Are these structures permanent or temporary? Permanent certainly as far as language is concerned - each one is a sangar or sungar, a Punjabi word which entered English by way of the British Raj, Kipling has a line in Barrack-Room Ballads which uses the term: 'When the redcoats crawl to the sungar wall.' But it's unhelpful to view these ugly forts as colonial monstrosities - they are emblems of a collective failure which as I write the Peace Process may or may not overcome. I look at the OP on a hill - here the light is gentler, the structure almost part of the landscape, and I remember a vast border post just outside Derry, I think it was on the road to Newtoncunningham - you were inside high walls of corrugated iron as you waited to get the go-ahead to cross. That border fort has completely disappeared and remains only in the memory, but this post on a hill seems to be saying: I'm here and I'm staying and whatever you think of the state that built me go you and build a better one, then send your lorries to dismantle me. I'm just a version of that metal gate to the field in the foreground. Come nearer and the trees grow darker, they might be marching on Dunsinane, except the light shines on the OP as if it's a version of Zion or of another walled city on a hill, the city of the oak groves, Derry. The trees here are sinister and must hold snipers.

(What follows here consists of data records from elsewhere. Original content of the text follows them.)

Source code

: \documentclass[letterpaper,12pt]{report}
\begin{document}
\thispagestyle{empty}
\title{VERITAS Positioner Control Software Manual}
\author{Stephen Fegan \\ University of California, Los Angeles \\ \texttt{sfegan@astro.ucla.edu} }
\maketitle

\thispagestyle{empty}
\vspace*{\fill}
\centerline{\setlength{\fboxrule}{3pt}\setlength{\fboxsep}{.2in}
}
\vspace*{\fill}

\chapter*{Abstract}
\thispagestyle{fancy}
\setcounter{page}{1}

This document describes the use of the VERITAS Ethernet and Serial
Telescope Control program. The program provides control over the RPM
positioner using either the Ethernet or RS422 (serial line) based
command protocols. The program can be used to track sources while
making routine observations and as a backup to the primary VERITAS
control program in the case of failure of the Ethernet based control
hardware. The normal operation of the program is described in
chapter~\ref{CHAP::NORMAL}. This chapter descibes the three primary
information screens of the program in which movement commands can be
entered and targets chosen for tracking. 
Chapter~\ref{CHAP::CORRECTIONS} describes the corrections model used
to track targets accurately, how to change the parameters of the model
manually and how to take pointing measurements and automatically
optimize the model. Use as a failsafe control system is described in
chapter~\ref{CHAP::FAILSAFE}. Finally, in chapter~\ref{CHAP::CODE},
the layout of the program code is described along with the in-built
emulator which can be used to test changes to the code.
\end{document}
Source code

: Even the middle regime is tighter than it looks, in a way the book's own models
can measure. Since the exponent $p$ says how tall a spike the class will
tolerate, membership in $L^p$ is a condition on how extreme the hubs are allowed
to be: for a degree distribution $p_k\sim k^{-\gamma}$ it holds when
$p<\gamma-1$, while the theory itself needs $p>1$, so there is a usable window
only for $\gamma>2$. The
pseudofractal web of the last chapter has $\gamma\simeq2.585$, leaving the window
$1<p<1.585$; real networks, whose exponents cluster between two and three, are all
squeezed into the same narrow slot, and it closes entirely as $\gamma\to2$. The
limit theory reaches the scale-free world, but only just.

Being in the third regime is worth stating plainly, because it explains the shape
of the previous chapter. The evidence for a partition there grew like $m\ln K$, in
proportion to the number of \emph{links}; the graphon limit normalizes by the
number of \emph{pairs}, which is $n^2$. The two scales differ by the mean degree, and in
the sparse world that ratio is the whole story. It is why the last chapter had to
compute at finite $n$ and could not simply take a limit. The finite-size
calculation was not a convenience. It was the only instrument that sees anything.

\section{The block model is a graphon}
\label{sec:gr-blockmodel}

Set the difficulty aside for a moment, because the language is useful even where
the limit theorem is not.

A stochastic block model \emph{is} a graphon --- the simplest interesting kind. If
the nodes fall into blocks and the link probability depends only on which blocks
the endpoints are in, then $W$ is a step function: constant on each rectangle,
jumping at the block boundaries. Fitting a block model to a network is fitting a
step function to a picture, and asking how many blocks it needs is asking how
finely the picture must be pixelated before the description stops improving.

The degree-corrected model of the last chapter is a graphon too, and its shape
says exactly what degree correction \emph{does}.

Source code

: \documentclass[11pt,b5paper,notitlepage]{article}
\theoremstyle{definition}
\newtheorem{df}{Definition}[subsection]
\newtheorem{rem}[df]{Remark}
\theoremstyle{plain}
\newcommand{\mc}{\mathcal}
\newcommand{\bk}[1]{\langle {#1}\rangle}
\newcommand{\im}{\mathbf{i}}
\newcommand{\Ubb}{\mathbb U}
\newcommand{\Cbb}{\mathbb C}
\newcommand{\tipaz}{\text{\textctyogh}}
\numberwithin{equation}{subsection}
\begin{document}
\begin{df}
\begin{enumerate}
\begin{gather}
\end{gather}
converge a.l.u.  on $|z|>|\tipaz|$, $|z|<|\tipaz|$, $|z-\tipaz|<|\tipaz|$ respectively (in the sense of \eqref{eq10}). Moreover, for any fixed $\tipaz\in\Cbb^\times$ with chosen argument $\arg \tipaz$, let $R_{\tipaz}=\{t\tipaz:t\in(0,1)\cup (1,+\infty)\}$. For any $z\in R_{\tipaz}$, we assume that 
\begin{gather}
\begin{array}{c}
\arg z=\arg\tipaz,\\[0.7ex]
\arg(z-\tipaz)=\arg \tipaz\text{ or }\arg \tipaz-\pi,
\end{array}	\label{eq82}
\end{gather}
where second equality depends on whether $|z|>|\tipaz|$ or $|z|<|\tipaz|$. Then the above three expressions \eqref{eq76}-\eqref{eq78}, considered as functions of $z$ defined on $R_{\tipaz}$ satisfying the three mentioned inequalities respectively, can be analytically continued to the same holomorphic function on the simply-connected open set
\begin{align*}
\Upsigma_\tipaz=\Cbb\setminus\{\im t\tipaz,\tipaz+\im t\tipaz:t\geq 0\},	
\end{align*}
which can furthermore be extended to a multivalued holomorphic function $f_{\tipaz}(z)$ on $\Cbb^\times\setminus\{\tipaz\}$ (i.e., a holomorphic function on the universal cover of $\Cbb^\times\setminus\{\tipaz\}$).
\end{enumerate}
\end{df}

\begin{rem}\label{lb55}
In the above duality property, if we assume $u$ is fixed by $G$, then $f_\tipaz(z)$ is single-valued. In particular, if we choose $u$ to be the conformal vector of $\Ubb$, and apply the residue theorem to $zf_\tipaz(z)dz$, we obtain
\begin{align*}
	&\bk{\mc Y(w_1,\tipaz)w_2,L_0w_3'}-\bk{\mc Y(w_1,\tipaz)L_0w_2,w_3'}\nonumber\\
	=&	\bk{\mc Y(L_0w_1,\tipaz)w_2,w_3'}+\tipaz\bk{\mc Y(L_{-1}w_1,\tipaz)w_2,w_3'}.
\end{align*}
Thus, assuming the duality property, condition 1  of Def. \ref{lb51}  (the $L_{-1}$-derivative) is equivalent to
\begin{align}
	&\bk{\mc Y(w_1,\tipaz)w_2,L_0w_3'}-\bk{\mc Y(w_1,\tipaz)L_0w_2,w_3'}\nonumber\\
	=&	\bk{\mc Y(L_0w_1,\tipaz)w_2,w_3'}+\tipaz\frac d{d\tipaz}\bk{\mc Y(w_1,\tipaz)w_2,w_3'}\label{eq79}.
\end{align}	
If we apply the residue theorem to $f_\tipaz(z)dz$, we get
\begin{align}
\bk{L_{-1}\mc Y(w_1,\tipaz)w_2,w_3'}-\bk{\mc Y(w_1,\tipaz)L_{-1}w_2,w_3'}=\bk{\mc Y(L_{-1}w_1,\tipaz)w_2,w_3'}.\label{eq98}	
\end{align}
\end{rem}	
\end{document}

The wire mesh and the shadows of the mesh and its steel framework are on the one hand incontrovertibly real and therefore resistant to a symbolic interpretation, but it's hard not to remember Stephen Dedalus wishing to escape the nets of class, nation, religion, language. Really these images show how barracks are part of daily life and that the daily lives of everyone in Ulster are trammelled by the fact that war is politics by other means. There is something vulnerable and hunkered down about these steel sangars and OPs, though the four OPs with young pine saplings in the foreground look like children dressed in balaclava helmets or masked for some Halloween game. Or maybe they look like young masked terrorists? One day the pines will grow tall and obscure these observation posts, as one day peace must replace conflict. In my lifetime I have seen the Finn valley in Co Donegal change from bare mountain valley to a wooded valley packed with tall pine trees, but this image has the strangeness of the grass in the foreground looking as if it's almost unprinted negative or as though it has been brushed or stuck on. Light seems to retreat into the four OPs, they do not give out light, they absorb it. They are not enlightened structures and seem to rise from the subconscious. Are these the dei inferni Hegel opposed to the daylight, the civic gods? That's a hard question, but this photograph poses it, I think. It leaves us to answer it. On the other hand Kant's phrase for the thing itself - Ding an sich - comes to mind. The thing beyond perception, beyond observation. This is an uncomfortable mystery - imagine having it on your living-room wall? It would seem to have broken into your four walls - as an armoured car or a pipe or petrol bomb might.